# [Work instruction]
Would you copy out each line of the records below that includes the word "decending"?

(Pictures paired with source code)
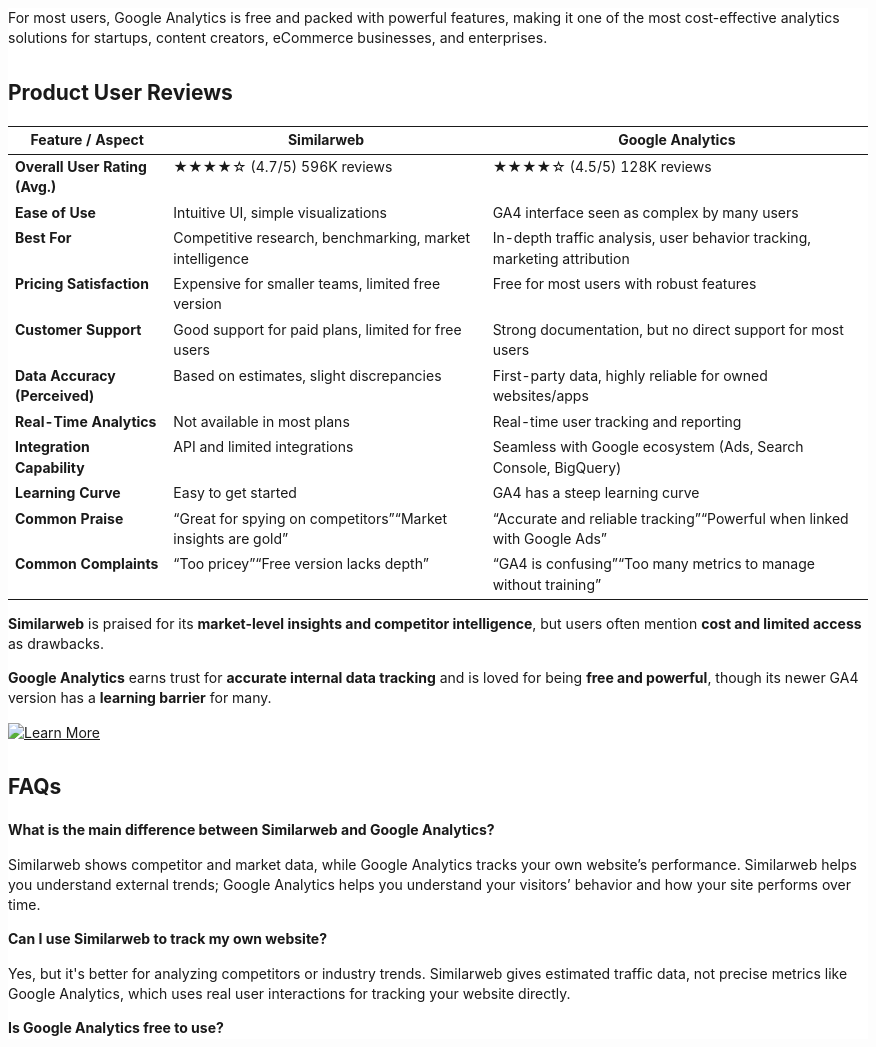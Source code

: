 For most users, Google Analytics is free and packed with powerful features, making it one of the most cost-effective analytics solutions for startups, content creators, eCommerce businesses, and enterprises.
    
## **Product User Reviews**

| **Feature / Aspect** | **Similarweb** | **Google Analytics** |
| --- | --- | --- |
| **Overall User Rating (Avg.)** | ★★★★☆ (4.7/5)  596K reviews | ★★★★☆ (4.5/5) 128K reviews |
| **Ease of Use** | Intuitive UI, simple visualizations |  GA4 interface seen as complex by many users |
| **Best For** | Competitive research, benchmarking, market intelligence | In-depth traffic analysis, user behavior tracking, marketing attribution |
| **Pricing Satisfaction** | Expensive for smaller teams, limited free version | Free for most users with robust features |
| **Customer Support** |  Good support for paid plans, limited for free users | Strong documentation, but no direct support for most users |
| **Data Accuracy (Perceived)** | Based on estimates, slight discrepancies | First-party data, highly reliable for owned websites/apps |
| **Real-Time Analytics** |  Not available in most plans | Real-time user tracking and reporting |
| **Integration Capability** | API and limited integrations | Seamless with Google ecosystem (Ads, Search Console, BigQuery) |
| **Learning Curve** | Easy to get started | GA4 has a steep learning curve |
| **Common Praise** | “Great for spying on competitors”“Market insights are gold” | “Accurate and reliable tracking”“Powerful when linked with Google Ads” |
| **Common Complaints** | “Too pricey”“Free version lacks depth” | “GA4 is confusing”“Too many metrics to manage without training” |

**Similarweb** is praised for its **market-level insights and competitor intelligence**, but users often mention **cost and limited access** as drawbacks.

**Google Analytics** earns trust for **accurate internal data tracking** and is loved for being **free and powerful**, though its newer GA4 version has a **learning barrier** for many.

<a href="https://afftrend.com/similarweb-vs-google-analytics"> 
<img src="https://drive.google.com/uc?export=view&id=1l5pL-NmRd4ipfP11-OQX4lmD0iqkEa_z" alt="Learn More"> 
</a>

## **FAQs**

**What is the main difference between Similarweb and Google Analytics?**

Similarweb shows competitor and market data, while Google Analytics tracks your own website’s performance. Similarweb helps you understand external trends; Google Analytics helps you understand your visitors’ behavior and how your site performs over time.

**Can I use Similarweb to track my own website?**

Yes, but it's better for analyzing competitors or industry trends. Similarweb gives estimated traffic data, not precise metrics like Google Analytics, which uses real user interactions for tracking your website directly.

**Is Google Analytics free to use?**
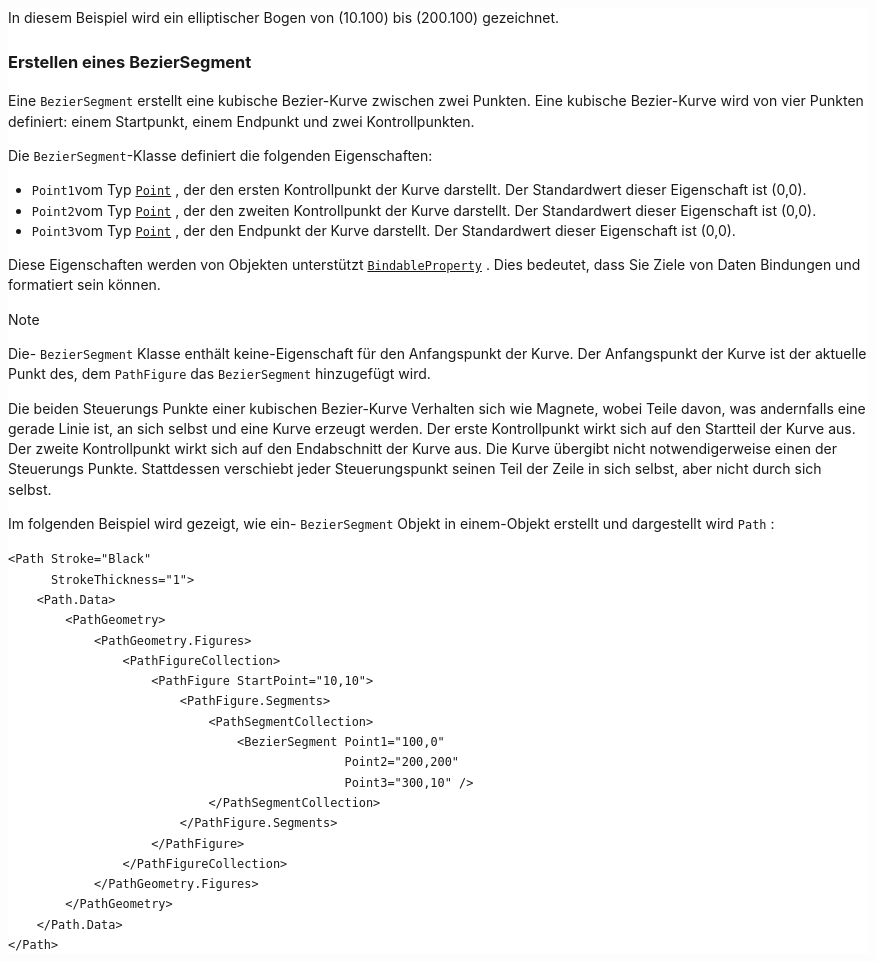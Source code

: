 In diesem Beispiel wird ein elliptischer Bogen von (10.100) bis (200.100) gezeichnet.

### <a name="create-a-beziersegment"></a>Erstellen eines BezierSegment

Eine `BezierSegment` erstellt eine kubische Bezier-Kurve zwischen zwei Punkten. Eine kubische Bezier-Kurve wird von vier Punkten definiert: einem Startpunkt, einem Endpunkt und zwei Kontrollpunkten.

Die `BezierSegment`-Klasse definiert die folgenden Eigenschaften:

- `Point1`vom Typ [`Point`](xref:Xamarin.Forms.Point) , der den ersten Kontrollpunkt der Kurve darstellt. Der Standardwert dieser Eigenschaft ist (0,0).
- `Point2`vom Typ [`Point`](xref:Xamarin.Forms.Point) , der den zweiten Kontrollpunkt der Kurve darstellt. Der Standardwert dieser Eigenschaft ist (0,0).
- `Point3`vom Typ [`Point`](xref:Xamarin.Forms.Point) , der den Endpunkt der Kurve darstellt. Der Standardwert dieser Eigenschaft ist (0,0).

Diese Eigenschaften werden von Objekten unterstützt [`BindableProperty`](xref:Xamarin.Forms.BindableProperty) . Dies bedeutet, dass Sie Ziele von Daten Bindungen und formatiert sein können.

> [!NOTE]
> Die- `BezierSegment` Klasse enthält keine-Eigenschaft für den Anfangspunkt der Kurve. Der Anfangspunkt der Kurve ist der aktuelle Punkt des, dem `PathFigure` das `BezierSegment` hinzugefügt wird.

Die beiden Steuerungs Punkte einer kubischen Bezier-Kurve Verhalten sich wie Magnete, wobei Teile davon, was andernfalls eine gerade Linie ist, an sich selbst und eine Kurve erzeugt werden. Der erste Kontrollpunkt wirkt sich auf den Startteil der Kurve aus. Der zweite Kontrollpunkt wirkt sich auf den Endabschnitt der Kurve aus. Die Kurve übergibt nicht notwendigerweise einen der Steuerungs Punkte. Stattdessen verschiebt jeder Steuerungspunkt seinen Teil der Zeile in sich selbst, aber nicht durch sich selbst.

Im folgenden Beispiel wird gezeigt, wie ein- `BezierSegment` Objekt in einem-Objekt erstellt und dargestellt wird `Path` :

```xaml
<Path Stroke="Black"
      StrokeThickness="1">
    <Path.Data>
        <PathGeometry>
            <PathGeometry.Figures>
                <PathFigureCollection>
                    <PathFigure StartPoint="10,10">
                        <PathFigure.Segments>
                            <PathSegmentCollection>
                                <BezierSegment Point1="100,0"
                                               Point2="200,200"
                                               Point3="300,10" />
                            </PathSegmentCollection>
                        </PathFigure.Segments>
                    </PathFigure>
                </PathFigureCollection>
            </PathGeometry.Figures>
        </PathGeometry>
    </Path.Data>
</Path>
```

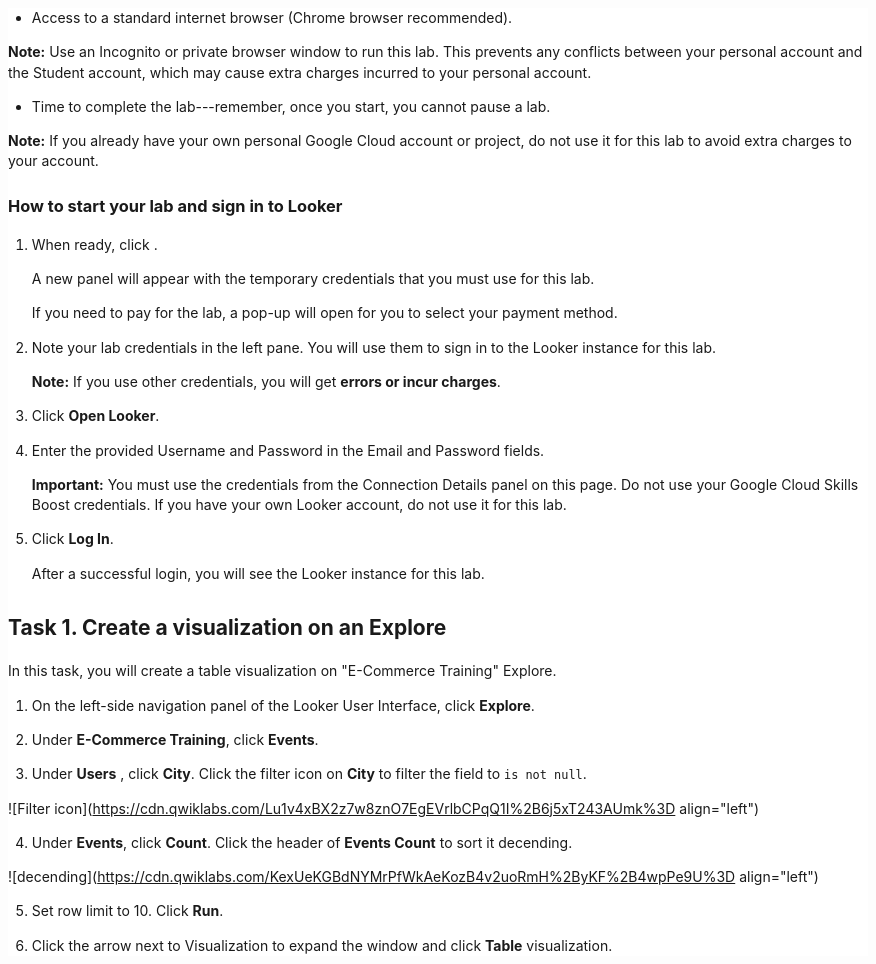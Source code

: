 * Access to a standard internet browser (Chrome browser recommended).
    

**Note:** Use an Incognito or private browser window to run this lab. This prevents any conflicts between your personal account and the Student account, which may cause extra charges incurred to your personal account.

* Time to complete the lab---remember, once you start, you cannot pause a lab.
    

**Note:** If you already have your own personal Google Cloud account or project, do not use it for this lab to avoid extra charges to your account.

### How to start your lab and sign in to Looker

1. When ready, click .
    
    A new panel will appear with the temporary credentials that you must use for this lab.
    
    If you need to pay for the lab, a pop-up will open for you to select your payment method.
    
2. Note your lab credentials in the left pane. You will use them to sign in to the Looker instance for this lab.
    
    **Note:** If you use other credentials, you will get **errors or incur charges**.
    
3. Click **Open Looker**.
    
4. Enter the provided Username and Password in the Email and Password fields.
    
    **Important:** You must use the credentials from the Connection Details panel on this page. Do not use your Google Cloud Skills Boost credentials. If you have your own Looker account, do not use it for this lab.
    
5. Click **Log In**.
    
    After a successful login, you will see the Looker instance for this lab.
    

## **Task 1. Create a visualization on an Explore**

In this task, you will create a table visualization on "E-Commerce Training" Explore.

1. On the left-side navigation panel of the Looker User Interface, click **Explore**.
    
2. Under **E-Commerce Training**, click **Events**.
    
3. Under **Users** , click **City**. Click the filter icon on **City** to filter the field to `is not null`.
    

![Filter icon](https://cdn.qwiklabs.com/Lu1v4xBX2z7w8znO7EgEVrlbCPqQ1I%2B6j5xT243AUmk%3D align="left")

4. Under **Events**, click **Count**. Click the header of **Events Count** to sort it decending.
    

![decending](https://cdn.qwiklabs.com/KexUeKGBdNYMrPfWkAeKozB4v2uoRmH%2ByKF%2B4wpPe9U%3D align="left")

5. Set row limit to 10. Click **Run**.
    
6. Click the arrow next to Visualization to expand the window and click **Table** visualization.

# [Answer]
4. Under **Events**, click **Count**. Click the header of **Events Count** to sort it decending.
![decending](https://cdn.qwiklabs.com/KexUeKGBdNYMrPfWkAeKozB4v2uoRmH%2ByKF%2B4wpPe9U%3D align="left")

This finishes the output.